L’introduction de fonds privés dans la ligue nationale allemande a suscité de vives critiques de la part des supporters, qui ont finalement réussi à faire abandonner le projet. Cependant, la société CVC a déjà conclu des accords avec d’autres championnats européens, comme celui de la France.
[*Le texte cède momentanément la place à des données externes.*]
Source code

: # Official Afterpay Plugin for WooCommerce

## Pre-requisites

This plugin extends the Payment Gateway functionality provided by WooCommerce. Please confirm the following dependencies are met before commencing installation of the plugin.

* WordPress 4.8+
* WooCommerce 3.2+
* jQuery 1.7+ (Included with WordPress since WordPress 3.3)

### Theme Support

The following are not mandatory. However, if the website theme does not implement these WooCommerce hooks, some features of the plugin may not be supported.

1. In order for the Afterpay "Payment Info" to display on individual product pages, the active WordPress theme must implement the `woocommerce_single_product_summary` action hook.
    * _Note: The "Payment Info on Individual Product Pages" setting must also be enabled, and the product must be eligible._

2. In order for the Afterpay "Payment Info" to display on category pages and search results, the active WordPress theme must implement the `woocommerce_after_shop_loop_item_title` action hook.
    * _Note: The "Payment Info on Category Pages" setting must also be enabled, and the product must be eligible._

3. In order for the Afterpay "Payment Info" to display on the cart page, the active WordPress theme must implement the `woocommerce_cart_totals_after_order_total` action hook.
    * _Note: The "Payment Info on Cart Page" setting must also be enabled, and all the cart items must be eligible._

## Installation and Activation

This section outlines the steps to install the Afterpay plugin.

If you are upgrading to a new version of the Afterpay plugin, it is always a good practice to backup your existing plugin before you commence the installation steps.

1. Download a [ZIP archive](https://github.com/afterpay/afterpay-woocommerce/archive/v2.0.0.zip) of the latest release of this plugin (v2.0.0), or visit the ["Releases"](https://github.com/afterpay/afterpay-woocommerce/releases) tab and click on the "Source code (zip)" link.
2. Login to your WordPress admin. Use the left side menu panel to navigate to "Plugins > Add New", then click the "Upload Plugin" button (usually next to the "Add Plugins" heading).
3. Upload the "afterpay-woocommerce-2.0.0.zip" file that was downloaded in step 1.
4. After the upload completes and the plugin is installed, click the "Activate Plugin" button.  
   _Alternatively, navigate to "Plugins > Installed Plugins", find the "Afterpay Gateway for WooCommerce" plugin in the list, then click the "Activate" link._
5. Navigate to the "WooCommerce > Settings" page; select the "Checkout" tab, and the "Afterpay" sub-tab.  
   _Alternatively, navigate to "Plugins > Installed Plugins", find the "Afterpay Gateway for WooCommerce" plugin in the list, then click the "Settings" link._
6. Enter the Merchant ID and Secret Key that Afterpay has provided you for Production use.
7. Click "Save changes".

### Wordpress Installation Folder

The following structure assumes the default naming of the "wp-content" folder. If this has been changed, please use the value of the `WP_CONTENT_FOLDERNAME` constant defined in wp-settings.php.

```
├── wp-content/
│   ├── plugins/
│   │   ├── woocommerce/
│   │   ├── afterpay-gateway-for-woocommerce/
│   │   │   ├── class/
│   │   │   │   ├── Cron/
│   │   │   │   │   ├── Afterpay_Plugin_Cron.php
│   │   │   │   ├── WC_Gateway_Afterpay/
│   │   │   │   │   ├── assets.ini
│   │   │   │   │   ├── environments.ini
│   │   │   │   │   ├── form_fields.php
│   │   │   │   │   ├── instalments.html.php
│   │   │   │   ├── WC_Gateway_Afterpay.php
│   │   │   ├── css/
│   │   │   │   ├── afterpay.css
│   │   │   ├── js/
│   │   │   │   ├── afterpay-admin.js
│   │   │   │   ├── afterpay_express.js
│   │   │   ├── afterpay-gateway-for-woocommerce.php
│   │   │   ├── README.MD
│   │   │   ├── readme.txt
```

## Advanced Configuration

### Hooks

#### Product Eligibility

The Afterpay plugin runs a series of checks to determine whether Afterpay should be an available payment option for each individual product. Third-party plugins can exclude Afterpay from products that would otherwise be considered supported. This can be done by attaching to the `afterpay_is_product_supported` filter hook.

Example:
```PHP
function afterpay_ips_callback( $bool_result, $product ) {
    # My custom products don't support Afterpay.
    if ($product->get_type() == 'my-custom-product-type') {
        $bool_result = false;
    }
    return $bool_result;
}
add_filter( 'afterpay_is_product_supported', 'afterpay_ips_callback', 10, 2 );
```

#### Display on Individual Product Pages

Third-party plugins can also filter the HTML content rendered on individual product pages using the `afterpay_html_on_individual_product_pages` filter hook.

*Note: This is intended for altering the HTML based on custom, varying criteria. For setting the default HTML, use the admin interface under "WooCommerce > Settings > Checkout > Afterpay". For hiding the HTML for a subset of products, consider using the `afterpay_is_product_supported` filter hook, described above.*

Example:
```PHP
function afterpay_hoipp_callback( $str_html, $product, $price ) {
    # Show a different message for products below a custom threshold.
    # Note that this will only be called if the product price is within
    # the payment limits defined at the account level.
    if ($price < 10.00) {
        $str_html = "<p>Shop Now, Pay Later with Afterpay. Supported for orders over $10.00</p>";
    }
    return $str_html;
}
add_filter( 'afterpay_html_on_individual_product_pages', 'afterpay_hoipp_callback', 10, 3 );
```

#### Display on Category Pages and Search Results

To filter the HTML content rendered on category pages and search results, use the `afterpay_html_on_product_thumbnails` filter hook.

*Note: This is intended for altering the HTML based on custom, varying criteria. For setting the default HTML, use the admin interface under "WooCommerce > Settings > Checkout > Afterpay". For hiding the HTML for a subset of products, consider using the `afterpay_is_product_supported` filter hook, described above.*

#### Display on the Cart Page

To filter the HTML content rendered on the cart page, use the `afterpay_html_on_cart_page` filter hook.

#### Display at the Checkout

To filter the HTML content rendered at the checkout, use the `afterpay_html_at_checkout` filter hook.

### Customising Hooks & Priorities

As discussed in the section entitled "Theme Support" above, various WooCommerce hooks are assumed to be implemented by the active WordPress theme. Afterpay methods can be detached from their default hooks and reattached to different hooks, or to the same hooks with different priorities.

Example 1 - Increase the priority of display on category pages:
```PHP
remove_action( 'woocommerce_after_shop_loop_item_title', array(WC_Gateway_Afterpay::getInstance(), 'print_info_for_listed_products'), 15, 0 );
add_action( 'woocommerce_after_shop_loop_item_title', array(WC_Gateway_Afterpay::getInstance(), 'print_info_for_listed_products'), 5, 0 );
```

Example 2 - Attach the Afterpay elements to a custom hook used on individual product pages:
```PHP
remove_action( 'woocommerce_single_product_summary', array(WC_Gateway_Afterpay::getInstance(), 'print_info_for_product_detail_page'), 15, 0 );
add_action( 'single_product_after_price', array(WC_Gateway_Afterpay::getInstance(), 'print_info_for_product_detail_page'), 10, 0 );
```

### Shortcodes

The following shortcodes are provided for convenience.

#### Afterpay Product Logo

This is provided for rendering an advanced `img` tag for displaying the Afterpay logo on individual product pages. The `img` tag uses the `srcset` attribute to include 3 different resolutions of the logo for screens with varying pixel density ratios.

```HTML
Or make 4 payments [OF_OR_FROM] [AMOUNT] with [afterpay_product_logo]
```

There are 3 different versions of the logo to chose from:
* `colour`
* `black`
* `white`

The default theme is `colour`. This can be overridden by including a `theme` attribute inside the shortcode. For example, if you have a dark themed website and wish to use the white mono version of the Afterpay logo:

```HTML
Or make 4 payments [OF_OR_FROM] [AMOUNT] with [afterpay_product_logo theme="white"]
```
L’économiste spécialisé dans le sport, Jean-Pascal Gayant, met en lumière les préoccupations soulevées par de tels contrats et leurs potentielles conséquences pour le monde du football.
Rétropédalage de la Bundesliga face aux protestations des supporters
La Ligue allemande de football (DFL), organisatrice de la Bundesliga, a décidé d’abandonner son accord prévu avec le fonds privé CVC. Cette décision fait suite aux fortes protestations des groupes de supporters contre ce projet. En effet, cet accord prévoyait que la DFL reçoive près d’un milliard d’euros du fonds privé en échange de 8% des futurs droits télévisuels pour aider à promouvoir la Bundesliga à l’international.
Comparaison avec la Ligue de football professionnel en France
En France, la Ligue de football professionnel (LFP) a cédé à CVC 13% des parts de la société commerciale LFP média. Malgré cela, des doutes subsistent quant aux avantages réels de cet accord pour la LFP. Certains spécialistes estiment que cet accord pourrait nuire à long terme à la LFP.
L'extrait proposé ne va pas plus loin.